Collected data:
== Segment start ==

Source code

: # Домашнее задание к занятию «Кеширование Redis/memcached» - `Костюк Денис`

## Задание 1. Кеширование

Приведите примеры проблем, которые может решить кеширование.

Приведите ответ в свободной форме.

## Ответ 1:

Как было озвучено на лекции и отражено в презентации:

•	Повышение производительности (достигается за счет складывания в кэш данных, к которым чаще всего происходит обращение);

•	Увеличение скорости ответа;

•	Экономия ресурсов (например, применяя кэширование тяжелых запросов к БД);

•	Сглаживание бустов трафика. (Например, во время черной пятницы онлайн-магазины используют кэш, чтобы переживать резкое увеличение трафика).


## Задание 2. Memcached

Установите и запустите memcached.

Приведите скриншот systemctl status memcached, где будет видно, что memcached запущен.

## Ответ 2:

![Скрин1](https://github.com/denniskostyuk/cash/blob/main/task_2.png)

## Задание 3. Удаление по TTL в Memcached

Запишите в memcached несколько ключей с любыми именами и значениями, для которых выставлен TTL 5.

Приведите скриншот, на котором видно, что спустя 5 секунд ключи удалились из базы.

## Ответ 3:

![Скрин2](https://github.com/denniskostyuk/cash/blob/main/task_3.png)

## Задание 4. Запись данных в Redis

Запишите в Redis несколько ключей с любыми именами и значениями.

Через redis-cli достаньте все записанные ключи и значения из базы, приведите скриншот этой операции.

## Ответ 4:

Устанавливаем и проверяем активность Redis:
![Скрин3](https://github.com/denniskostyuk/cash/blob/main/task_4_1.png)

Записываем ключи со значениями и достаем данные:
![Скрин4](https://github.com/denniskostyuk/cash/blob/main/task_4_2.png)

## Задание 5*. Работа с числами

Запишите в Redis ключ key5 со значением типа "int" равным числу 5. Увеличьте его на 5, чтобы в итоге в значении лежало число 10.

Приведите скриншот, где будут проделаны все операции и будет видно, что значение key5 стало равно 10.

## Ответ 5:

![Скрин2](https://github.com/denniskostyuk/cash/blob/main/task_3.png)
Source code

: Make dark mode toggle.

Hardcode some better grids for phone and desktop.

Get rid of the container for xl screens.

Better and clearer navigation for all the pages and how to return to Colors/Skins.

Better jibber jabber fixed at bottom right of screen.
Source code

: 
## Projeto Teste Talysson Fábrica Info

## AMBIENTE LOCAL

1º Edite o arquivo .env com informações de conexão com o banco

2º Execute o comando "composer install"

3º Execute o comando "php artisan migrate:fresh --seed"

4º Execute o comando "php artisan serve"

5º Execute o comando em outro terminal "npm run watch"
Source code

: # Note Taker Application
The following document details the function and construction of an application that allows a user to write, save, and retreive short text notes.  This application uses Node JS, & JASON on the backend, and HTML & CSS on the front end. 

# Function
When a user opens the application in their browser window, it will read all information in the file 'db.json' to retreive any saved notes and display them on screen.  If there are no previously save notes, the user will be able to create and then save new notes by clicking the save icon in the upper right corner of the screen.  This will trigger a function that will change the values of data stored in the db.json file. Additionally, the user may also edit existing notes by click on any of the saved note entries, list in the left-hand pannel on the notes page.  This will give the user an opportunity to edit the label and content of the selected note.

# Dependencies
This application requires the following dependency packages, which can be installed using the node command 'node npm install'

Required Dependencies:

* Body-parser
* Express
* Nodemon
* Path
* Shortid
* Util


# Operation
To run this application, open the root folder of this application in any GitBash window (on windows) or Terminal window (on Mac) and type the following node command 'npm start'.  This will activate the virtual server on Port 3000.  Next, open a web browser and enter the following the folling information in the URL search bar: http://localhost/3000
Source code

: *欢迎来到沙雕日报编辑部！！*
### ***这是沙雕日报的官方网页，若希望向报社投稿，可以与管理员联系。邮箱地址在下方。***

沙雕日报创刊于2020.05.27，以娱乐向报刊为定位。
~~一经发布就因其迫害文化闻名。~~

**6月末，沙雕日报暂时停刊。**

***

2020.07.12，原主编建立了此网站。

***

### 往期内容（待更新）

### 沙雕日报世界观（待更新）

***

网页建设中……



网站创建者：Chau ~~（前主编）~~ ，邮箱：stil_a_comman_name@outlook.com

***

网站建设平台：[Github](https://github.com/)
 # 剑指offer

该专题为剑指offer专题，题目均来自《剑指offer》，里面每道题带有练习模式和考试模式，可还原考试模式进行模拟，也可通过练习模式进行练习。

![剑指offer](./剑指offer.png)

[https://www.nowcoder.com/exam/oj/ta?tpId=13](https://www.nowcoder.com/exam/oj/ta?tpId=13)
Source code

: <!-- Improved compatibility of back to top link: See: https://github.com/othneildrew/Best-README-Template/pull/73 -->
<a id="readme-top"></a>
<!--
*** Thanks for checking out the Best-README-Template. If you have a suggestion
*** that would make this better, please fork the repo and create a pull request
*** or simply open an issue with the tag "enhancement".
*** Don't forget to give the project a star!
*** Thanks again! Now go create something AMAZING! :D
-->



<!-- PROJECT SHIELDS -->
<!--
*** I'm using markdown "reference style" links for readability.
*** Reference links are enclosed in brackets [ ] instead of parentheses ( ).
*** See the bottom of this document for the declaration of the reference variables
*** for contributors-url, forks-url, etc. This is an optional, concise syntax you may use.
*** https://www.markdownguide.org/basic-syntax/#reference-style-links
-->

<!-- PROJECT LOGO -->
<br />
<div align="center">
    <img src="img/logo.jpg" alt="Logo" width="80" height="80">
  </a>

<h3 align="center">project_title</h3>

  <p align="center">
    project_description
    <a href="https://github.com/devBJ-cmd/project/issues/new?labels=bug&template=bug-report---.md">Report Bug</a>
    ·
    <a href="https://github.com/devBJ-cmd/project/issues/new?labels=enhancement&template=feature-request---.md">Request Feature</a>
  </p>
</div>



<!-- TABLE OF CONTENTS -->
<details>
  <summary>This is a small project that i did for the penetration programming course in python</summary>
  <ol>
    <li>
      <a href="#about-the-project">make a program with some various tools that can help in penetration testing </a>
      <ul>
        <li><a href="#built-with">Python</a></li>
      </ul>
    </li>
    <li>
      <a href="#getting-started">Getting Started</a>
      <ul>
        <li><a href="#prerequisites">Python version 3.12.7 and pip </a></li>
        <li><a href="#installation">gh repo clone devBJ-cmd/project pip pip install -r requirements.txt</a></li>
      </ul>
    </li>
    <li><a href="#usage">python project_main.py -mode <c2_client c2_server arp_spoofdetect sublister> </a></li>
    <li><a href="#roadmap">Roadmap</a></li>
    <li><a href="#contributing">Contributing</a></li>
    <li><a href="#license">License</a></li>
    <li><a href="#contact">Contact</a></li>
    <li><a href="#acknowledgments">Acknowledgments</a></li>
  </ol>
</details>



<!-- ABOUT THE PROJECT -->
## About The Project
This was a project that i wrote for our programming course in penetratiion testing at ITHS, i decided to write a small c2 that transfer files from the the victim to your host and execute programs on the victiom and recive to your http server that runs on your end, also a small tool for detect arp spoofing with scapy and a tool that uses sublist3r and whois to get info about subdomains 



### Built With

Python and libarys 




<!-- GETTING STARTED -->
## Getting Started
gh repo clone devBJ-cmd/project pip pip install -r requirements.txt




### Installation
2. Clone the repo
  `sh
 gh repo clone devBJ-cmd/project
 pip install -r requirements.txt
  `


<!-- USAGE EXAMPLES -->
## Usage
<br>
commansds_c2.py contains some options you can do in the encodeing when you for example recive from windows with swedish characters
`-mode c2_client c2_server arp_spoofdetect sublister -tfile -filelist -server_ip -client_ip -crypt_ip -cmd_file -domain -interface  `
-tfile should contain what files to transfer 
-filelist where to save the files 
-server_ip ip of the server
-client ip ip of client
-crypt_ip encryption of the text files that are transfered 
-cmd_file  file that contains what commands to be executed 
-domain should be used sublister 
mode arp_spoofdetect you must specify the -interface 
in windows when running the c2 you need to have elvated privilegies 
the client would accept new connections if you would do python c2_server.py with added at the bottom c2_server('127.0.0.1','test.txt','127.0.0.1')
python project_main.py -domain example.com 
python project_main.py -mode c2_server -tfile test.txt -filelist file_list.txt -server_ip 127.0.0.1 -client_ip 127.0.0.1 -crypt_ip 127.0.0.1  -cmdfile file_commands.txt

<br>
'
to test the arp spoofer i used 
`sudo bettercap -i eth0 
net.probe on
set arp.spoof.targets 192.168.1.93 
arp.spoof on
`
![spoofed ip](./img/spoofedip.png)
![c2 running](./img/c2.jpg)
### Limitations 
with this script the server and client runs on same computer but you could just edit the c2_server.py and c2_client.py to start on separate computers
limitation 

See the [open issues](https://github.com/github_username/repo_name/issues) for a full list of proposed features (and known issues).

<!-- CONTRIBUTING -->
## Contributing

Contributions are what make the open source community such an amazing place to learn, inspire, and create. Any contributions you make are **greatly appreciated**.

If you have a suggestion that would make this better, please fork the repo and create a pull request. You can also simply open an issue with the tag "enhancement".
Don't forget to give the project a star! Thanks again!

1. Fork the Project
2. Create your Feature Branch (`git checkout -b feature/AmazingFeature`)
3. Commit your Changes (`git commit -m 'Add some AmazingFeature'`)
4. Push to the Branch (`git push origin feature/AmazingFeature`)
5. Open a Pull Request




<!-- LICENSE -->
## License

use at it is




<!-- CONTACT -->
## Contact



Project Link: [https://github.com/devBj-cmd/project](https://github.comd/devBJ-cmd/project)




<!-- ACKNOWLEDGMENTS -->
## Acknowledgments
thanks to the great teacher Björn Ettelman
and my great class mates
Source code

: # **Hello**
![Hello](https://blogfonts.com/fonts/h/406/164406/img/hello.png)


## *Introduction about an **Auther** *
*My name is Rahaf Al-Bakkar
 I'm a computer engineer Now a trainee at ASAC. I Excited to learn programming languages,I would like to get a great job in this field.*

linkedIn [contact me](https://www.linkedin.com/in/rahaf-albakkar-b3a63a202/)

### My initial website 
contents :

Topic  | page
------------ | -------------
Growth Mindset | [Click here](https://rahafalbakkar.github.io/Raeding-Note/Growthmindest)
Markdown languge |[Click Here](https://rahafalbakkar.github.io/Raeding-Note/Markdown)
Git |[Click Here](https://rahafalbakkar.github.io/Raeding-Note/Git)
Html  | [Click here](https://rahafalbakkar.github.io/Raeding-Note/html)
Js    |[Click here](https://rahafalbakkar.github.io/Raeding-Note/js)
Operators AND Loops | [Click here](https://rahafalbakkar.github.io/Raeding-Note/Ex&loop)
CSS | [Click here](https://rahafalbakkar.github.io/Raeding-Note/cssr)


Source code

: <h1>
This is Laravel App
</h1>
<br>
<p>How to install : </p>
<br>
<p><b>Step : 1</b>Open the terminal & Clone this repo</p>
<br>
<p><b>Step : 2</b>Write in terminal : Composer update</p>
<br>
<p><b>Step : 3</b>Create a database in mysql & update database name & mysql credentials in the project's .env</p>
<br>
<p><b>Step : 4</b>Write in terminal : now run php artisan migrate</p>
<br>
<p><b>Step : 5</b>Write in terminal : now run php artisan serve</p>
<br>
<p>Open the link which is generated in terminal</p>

== Segment end ==

--- Problem details ---
Lines from the entries that contain the string "rahafalbakkar" are what must be copied.

--- Solution ---
Growth Mindset | [Click here](https://rahafalbakkar.github.io/Raeding-Note/Growthmindest)
Markdown languge |[Click Here](https://rahafalbakkar.github.io/Raeding-Note/Markdown)
Git |[Click Here](https://rahafalbakkar.github.io/Raeding-Note/Git)
Html  | [Click here](https://rahafalbakkar.github.io/Raeding-Note/html)
Js    |[Click here](https://rahafalbakkar.github.io/Raeding-Note/js)
Operators AND Loops | [Click here](https://rahafalbakkar.github.io/Raeding-Note/Ex&loop)
CSS | [Click here](https://rahafalbakkar.github.io/Raeding-Note/cssr)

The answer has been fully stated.